Collection entries
____________________
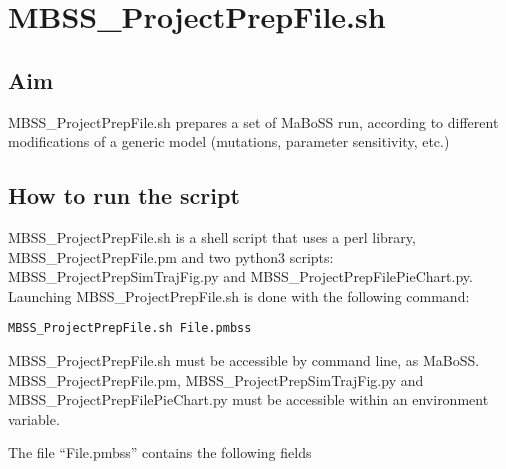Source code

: \documentclass{article}
\begin{document}
\section*{MBSS\_ProjectPrepFile.sh}
\subsection*{Aim}
MBSS\_ProjectPrepFile.sh prepares a set of MaBoSS run, according to different modifications of a generic model (mutations, parameter sensitivity, etc.)

\subsection*{How to run the script}
MBSS\_ProjectPrepFile.sh is a shell script that uses a perl library, MBSS\_ProjectPrepFile.pm and two python3 scripts: MBSS\_ProjectPrepSimTrajFig.py and MBSS\_ProjectPrepFilePieChart.py.
Launching MBSS\_ProjectPrepFile.sh is done with the following command:
\begin{verbatim}
MBSS_ProjectPrepFile.sh File.pmbss
\end{verbatim}

MBSS\_ProjectPrepFile.sh must be accessible by command line, as MaBoSS. MBSS\_ProjectPrepFile.pm, MBSS\_ProjectPrepSimTrajFig.py and MBSS\_ProjectPrepFilePieChart.py
must be accessible within an environment variable.

The file ``File.pmbss'' contains the following fields
\end{document}
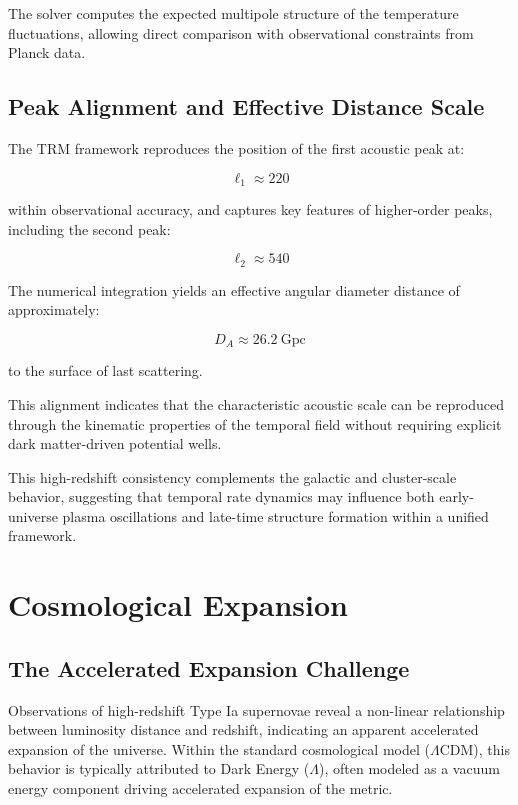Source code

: \documentclass[11pt]{article}
\begin{document}
	The solver computes the expected multipole structure of the temperature fluctuations, allowing direct comparison with observational constraints from Planck data.

	\subsection{Peak Alignment and Effective Distance Scale}

	The TRM framework reproduces the position of the first acoustic peak at:

	\begin{equation}
		\ell_1 \approx 220
	\end{equation}

	within observational accuracy, and captures key features of higher-order peaks, including the second peak:

	\begin{equation}
		\ell_2 \approx 540
	\end{equation}

	The numerical integration yields an effective angular diameter distance of approximately:

	\begin{equation}
		D_A \approx 26.2\ \mathrm{Gpc}
	\end{equation}

	to the surface of last scattering.

	This alignment indicates that the characteristic acoustic scale can be reproduced through the kinematic properties of the temporal field without requiring explicit dark matter-driven potential wells.

	This high-redshift consistency complements the galactic and cluster-scale behavior, suggesting that temporal rate dynamics may influence both early-universe plasma oscillations and late-time structure formation within a unified framework.

	\section{Cosmological Expansion}

	\subsection{The Accelerated Expansion Challenge}

	Observations of high-redshift Type Ia supernovae reveal a non-linear relationship between luminosity distance and redshift, indicating an apparent accelerated expansion of the universe. Within the standard cosmological model ($\Lambda$CDM), this behavior is typically attributed to Dark Energy ($\Lambda$), often modeled as a vacuum energy component driving accelerated expansion of the metric.
\end{document}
____________________
Return every line of the entries above that the string "observational" appears in.

	The solver computes the expected multipole structure of the temperature fluctuations, allowing direct comparison with observational constraints from Planck data.
	within observational accuracy, and captures key features of higher-order peaks, including the second peak:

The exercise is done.